Ah ! Sublime méditation ! Bonjour transports évanescents ! Bienvenu esprit de la sagesse ! La fée de la nuit m’a ouvert tout grands, les rideaux de l’investigation.
Gérard
88 - TEL EST PRIX…
On peut lire à l’entrée de certains magasins ou sur des panneaux aux bords des routes : « Chute de prix ». Ces affichages doivent nous amener à la prudence à l’instar des pancartes le long des maisons des pays de neige « Attention, chute de neige du toit ». Les prix ne sont donc pas stables, ils peuvent faire des chutes ; ils sont fragiles : la preuve s’étale parfois en quelques lettres : « Prix cassés », là, la chute fut donc vertigineuse ou les prix se sont mal rétablis. Un prix cassé, c’est un prix amputé pouvant perdre une partie de ses éléments comme la TVA, par exemple ; imaginez que le slogan « TVA offerte » soit mis en relief alors qu’elle fait intégralement et obligatoirement partie des prix. Un prix sans TVA c’est comme « Milan sans Rémo !!! » célèbre course cycliste. Si vous rencontrez des « prix les plus bas » relevez-les car ils ont crevé le plancher du prix coutant. Dans quelques mois, la saison froide et son verglas… gare ! S’ils ne sont pas convenablement équipés et protégés, les prix pourraient bien déraper.
Les prix sont des êtres particulièrement fascinants à observer : au restaurant, ils doivent se tenir dans des fourchettes raisonnables car, hélas, comme certaines portions, leur TVA est réduite ; certains prix battent de l’aile et menacent de s’envoler ; les prix courants ne sont pas aisés à suivre surtout quand ils courent comme des fous ; quant aux prix coûtants, ils sont trop chers pour être pris au mot.
Pourvu que les prix littéraires ne chutent pas et restent à la hauteur.
Gérard
oOo
87 - RENTRÉE
- Monsieur le député, c’est bientôt le 10 septembre, date de la deuxième session extraordinaire du parlement, il faut vous préparer à rentrer.
- Que me chantez-vous là ? Il n’est pas question de rentrer.
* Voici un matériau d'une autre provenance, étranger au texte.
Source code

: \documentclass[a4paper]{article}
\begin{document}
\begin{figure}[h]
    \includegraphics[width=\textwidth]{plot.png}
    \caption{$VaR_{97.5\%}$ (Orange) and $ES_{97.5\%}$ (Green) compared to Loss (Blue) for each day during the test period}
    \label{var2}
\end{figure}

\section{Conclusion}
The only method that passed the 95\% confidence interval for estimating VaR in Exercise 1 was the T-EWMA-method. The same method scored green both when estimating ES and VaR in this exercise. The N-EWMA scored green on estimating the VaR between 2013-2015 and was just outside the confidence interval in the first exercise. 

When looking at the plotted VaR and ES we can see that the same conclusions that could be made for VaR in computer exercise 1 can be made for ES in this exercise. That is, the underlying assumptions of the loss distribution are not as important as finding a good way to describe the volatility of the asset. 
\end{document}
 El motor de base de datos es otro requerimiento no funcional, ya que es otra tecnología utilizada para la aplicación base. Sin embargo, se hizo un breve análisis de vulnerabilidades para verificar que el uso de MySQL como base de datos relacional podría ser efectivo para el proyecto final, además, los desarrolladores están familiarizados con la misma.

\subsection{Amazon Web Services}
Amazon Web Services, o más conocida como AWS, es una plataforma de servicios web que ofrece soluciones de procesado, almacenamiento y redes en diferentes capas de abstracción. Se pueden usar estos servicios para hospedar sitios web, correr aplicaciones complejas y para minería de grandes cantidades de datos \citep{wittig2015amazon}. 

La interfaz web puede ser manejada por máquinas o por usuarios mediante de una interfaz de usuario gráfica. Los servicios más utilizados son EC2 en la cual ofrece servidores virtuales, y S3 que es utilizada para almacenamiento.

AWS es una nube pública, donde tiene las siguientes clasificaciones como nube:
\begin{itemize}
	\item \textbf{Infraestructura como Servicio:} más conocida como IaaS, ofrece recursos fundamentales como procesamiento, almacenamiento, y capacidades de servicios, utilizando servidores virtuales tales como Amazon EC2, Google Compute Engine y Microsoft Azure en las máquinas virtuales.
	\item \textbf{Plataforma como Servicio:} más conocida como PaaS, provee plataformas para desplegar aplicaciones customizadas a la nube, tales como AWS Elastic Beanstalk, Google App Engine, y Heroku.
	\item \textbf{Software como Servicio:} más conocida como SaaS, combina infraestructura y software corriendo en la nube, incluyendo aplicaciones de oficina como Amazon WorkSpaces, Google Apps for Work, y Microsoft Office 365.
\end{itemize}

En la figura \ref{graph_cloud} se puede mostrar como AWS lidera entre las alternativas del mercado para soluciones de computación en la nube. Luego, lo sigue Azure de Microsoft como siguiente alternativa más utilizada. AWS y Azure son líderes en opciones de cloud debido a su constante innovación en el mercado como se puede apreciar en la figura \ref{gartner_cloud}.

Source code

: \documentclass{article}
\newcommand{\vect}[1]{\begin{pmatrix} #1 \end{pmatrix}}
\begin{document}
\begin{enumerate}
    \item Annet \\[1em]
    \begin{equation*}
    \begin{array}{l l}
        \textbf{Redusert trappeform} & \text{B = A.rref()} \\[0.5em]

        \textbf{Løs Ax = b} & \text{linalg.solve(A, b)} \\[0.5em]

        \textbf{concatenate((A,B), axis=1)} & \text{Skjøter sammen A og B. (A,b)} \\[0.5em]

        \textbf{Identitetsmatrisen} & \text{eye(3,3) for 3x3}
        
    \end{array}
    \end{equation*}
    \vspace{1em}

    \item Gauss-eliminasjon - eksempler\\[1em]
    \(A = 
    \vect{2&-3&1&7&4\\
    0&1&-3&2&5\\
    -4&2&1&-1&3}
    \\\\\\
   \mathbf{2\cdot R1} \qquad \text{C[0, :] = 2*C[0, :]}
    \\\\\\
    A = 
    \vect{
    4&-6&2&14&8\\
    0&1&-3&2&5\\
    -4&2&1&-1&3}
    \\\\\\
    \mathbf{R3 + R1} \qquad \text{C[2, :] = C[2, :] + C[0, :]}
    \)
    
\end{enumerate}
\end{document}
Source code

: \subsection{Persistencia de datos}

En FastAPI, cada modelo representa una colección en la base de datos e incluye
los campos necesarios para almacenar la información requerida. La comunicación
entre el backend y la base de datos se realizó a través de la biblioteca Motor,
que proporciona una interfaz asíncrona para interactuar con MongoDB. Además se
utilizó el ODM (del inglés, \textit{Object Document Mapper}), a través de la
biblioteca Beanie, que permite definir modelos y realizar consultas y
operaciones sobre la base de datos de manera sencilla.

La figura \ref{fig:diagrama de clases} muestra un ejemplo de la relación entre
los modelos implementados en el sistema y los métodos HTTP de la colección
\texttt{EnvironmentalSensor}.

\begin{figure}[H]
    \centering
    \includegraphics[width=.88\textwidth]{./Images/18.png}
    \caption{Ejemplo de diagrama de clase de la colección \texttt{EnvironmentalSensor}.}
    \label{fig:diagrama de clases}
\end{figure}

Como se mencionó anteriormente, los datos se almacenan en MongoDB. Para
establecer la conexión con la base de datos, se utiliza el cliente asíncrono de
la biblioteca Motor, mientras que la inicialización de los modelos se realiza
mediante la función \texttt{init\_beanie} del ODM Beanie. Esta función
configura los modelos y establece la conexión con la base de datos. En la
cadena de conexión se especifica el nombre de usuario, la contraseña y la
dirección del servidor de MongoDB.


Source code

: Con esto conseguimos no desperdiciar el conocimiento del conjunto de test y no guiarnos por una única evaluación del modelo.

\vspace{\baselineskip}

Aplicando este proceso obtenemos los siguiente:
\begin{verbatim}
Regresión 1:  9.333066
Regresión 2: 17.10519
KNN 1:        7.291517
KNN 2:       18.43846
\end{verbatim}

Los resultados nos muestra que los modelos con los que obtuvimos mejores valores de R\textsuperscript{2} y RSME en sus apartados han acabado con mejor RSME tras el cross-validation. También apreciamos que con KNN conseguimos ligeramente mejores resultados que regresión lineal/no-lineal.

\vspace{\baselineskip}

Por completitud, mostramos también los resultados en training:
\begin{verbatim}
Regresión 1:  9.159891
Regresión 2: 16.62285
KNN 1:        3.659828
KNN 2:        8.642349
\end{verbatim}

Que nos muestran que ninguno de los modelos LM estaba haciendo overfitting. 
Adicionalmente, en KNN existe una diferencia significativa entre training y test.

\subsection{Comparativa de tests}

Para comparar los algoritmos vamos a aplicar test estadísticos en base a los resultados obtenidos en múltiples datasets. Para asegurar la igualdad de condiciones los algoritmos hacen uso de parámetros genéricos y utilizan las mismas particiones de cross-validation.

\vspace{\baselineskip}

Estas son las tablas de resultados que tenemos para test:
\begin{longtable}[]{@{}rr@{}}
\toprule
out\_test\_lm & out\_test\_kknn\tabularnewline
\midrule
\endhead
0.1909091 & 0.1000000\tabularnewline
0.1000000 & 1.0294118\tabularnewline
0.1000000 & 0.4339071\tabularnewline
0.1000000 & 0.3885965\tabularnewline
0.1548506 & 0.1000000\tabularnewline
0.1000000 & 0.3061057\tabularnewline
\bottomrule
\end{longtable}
- Vous êtes bien en vacances ?
- Non, mon siège n’est pas vacant.
- Les députés ont quitté le palais Bourbon le 2 août, maintenant, il faut rentrer.
- Je ne suis jamais sorti, personne ne m’a poussé vers la sortie.
- Vous siégez continuellement ?
- Oui, j’ai failli perdre mon siège aux dernières élections ; aussi, je ne le quitte pas.
- Soyez raisonnable, ne vous croyez pas assis sur le Saint-Siège.
- Je ne peux pas abandonner mon siège, j’y suis très attaché.
- Il faut pourtant le quitter pour rentrer.
- Je ne veux pas rentrer.
- Précisément, si vous refusez de rentrer, vous ne pourrez plus siéger, plus voter ni prendre la parole dans l’hémicycle.
- Je ne comprends pas.
- C’est simple pourtant. Si vous ne faites pas la rentrée, vous serez considéré comme faisant la députation buissonnière, votre siège sera alors mis dans la position « éjectable » et vous risquez de perdre vos indemnités de parlementaires.
- C’est scandaleux !
- C’est la nouvelle loi.
- Je vais, de ce pas, déposer une proposition de loi pour abroger cette loi scélérate.
- Impossible.
- Pourquoi ?
- Seuls, ceux qui sont rentrés peuvent légiférer.